**WHAT TO PRODUCE:** Copy everything in the listing below word for word, apart from any images.

──────────

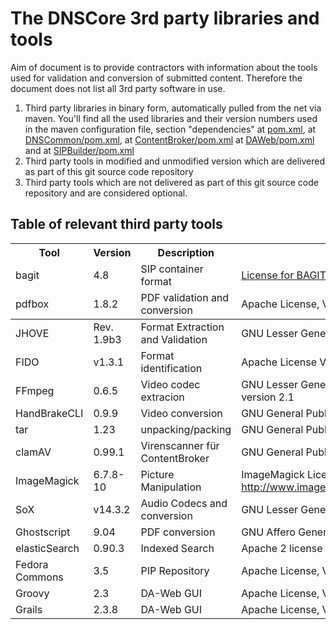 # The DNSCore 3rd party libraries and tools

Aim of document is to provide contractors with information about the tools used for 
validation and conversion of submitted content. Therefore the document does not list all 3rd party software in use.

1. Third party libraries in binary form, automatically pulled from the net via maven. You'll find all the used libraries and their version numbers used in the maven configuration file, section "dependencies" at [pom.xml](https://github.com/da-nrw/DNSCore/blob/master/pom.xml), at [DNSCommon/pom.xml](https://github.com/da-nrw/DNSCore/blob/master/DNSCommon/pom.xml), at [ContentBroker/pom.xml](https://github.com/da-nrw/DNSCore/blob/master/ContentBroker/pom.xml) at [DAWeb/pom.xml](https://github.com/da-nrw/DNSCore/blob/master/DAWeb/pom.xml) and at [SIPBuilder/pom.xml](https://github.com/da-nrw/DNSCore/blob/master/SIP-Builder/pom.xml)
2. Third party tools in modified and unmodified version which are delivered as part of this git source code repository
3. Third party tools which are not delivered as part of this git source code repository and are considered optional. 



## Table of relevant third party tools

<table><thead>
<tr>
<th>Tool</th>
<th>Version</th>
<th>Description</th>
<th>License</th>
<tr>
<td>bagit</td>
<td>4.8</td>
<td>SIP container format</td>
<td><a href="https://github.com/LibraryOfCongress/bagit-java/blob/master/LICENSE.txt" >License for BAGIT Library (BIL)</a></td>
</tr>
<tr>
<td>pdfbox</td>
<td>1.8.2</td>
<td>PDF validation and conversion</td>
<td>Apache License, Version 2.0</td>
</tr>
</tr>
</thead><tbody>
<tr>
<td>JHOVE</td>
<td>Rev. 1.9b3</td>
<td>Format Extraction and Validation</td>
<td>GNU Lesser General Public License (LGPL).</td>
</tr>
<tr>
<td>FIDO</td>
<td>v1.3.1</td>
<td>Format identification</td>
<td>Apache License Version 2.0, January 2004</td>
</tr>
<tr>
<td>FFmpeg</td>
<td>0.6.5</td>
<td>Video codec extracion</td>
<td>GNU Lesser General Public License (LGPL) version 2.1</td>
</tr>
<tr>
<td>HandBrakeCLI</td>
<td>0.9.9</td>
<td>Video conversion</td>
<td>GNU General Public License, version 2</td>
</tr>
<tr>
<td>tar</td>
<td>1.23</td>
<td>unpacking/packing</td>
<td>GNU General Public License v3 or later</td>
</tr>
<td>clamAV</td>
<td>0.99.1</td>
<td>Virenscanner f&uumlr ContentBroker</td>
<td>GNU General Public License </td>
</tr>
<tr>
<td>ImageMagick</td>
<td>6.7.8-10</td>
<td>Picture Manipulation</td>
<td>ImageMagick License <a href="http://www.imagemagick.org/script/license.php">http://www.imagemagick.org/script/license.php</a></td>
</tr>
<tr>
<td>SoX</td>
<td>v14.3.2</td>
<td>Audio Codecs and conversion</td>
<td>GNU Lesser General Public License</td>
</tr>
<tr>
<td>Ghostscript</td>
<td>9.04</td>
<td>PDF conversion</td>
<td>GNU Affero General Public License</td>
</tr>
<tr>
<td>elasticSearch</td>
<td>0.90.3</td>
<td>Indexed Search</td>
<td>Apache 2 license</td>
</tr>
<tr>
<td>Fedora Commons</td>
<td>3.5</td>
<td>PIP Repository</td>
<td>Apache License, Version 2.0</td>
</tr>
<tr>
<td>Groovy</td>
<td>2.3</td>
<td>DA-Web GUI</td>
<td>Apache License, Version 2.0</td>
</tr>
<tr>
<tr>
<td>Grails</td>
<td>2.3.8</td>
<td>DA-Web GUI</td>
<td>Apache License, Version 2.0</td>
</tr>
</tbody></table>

──────────

**WORKED SOLUTION:**
 # The DNSCore 3rd party libraries and tools

Aim of document is to provide contractors with information about the tools used for 
validation and conversion of submitted content. Therefore the document does not list all 3rd party software in use.

1. Third party libraries in binary form, automatically pulled from the net via maven. You'll find all the used libraries and their version numbers used in the maven configuration file, section "dependencies" at [pom.xml](https://github.com/da-nrw/DNSCore/blob/master/pom.xml), at [DNSCommon/pom.xml](https://github.com/da-nrw/DNSCore/blob/master/DNSCommon/pom.xml), at [ContentBroker/pom.xml](https://github.com/da-nrw/DNSCore/blob/master/ContentBroker/pom.xml) at [DAWeb/pom.xml](https://github.com/da-nrw/DNSCore/blob/master/DAWeb/pom.xml) and at [SIPBuilder/pom.xml](https://github.com/da-nrw/DNSCore/blob/master/SIP-Builder/pom.xml)
2. Third party tools in modified and unmodified version which are delivered as part of this git source code repository
3. Third party tools which are not delivered as part of this git source code repository and are considered optional. 



## Table of relevant third party tools

<table><thead>
<tr>
<th>Tool</th>
<th>Version</th>
<th>Description</th>
<th>License</th>
<tr>
<td>bagit</td>
<td>4.8</td>
<td>SIP container format</td>
<td><a href="https://github.com/LibraryOfCongress/bagit-java/blob/master/LICENSE.txt" >License for BAGIT Library (BIL)</a></td>
</tr>
<tr>
<td>pdfbox</td>
<td>1.8.2</td>
<td>PDF validation and conversion</td>
<td>Apache License, Version 2.0</td>
</tr>
</tr>
</thead><tbody>
<tr>
<td>JHOVE</td>
<td>Rev. 1.9b3</td>
<td>Format Extraction and Validation</td>
<td>GNU Lesser General Public License (LGPL).</td>
</tr>
<tr>
<td>FIDO</td>
<td>v1.3.1</td>
<td>Format identification</td>
<td>Apache License Version 2.0, January 2004</td>
</tr>
<tr>
<td>FFmpeg</td>
<td>0.6.5</td>
<td>Video codec extracion</td>
<td>GNU Lesser General Public License (LGPL) version 2.1</td>
</tr>
<tr>
<td>HandBrakeCLI</td>
<td>0.9.9</td>
<td>Video conversion</td>
<td>GNU General Public License, version 2</td>
</tr>
<tr>
<td>tar</td>
<td>1.23</td>
<td>unpacking/packing</td>
<td>GNU General Public License v3 or later</td>
</tr>
<td>clamAV</td>
<td>0.99.1</td>
<td>Virenscanner f&uumlr ContentBroker</td>
<td>GNU General Public License </td>
</tr>
<tr>
<td>ImageMagick</td>
<td>6.7.8-10</td>
<td>Picture Manipulation</td>
<td>ImageMagick License <a href="http://www.imagemagick.org/script/license.php">http://www.imagemagick.org/script/license.php</a></td>
</tr>
<tr>
<td>SoX</td>
<td>v14.3.2</td>
<td>Audio Codecs and conversion</td>
<td>GNU Lesser General Public License</td>
</tr>
<tr>
<td>Ghostscript</td>
<td>9.04</td>
<td>PDF conversion</td>
<td>GNU Affero General Public License</td>
</tr>
<tr>
<td>elasticSearch</td>
<td>0.90.3</td>
<td>Indexed Search</td>
<td>Apache 2 license</td>
</tr>
<tr>
<td>Fedora Commons</td>
<td>3.5</td>
<td>PIP Repository</td>
<td>Apache License, Version 2.0</td>
</tr>
<tr>
<td>Groovy</td>
<td>2.3</td>
<td>DA-Web GUI</td>
<td>Apache License, Version 2.0</td>
</tr>
<tr>
<tr>
<td>Grails</td>
<td>2.3.8</td>
<td>DA-Web GUI</td>
<td>Apache License, Version 2.0</td>
</tr>
</tbody></table>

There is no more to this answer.